Stored items from a collection:
***

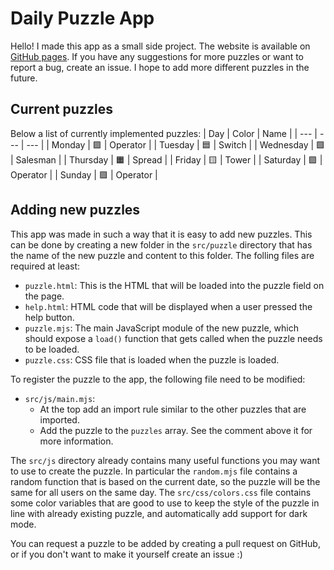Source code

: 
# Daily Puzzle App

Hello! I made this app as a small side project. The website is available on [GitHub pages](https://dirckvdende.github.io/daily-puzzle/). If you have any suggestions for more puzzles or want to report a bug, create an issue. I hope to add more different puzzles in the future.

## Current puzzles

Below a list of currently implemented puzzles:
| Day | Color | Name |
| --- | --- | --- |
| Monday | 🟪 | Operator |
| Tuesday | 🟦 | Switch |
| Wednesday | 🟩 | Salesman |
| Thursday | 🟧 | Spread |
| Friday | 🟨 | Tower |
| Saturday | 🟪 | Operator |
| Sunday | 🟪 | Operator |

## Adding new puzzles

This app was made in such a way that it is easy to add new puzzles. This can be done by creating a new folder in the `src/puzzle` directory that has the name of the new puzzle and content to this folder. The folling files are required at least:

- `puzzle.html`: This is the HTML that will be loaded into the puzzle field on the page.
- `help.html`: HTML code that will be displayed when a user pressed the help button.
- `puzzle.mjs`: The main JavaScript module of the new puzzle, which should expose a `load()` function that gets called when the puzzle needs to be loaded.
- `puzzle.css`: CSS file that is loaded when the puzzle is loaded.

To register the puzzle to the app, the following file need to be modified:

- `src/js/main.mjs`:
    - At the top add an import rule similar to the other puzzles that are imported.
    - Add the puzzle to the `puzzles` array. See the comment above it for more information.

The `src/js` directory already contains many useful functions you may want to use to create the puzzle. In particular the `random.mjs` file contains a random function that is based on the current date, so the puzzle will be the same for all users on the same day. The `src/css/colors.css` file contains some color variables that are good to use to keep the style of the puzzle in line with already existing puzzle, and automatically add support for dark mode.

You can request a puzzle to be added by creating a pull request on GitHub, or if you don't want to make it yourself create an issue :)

***

Assignment:
Each line in the data that holds the word "when" must be copied.

Solution for this problem:
- `help.html`: HTML code that will be displayed when a user pressed the help button.
- `puzzle.mjs`: The main JavaScript module of the new puzzle, which should expose a `load()` function that gets called when the puzzle needs to be loaded.
- `puzzle.css`: CSS file that is loaded when the puzzle is loaded.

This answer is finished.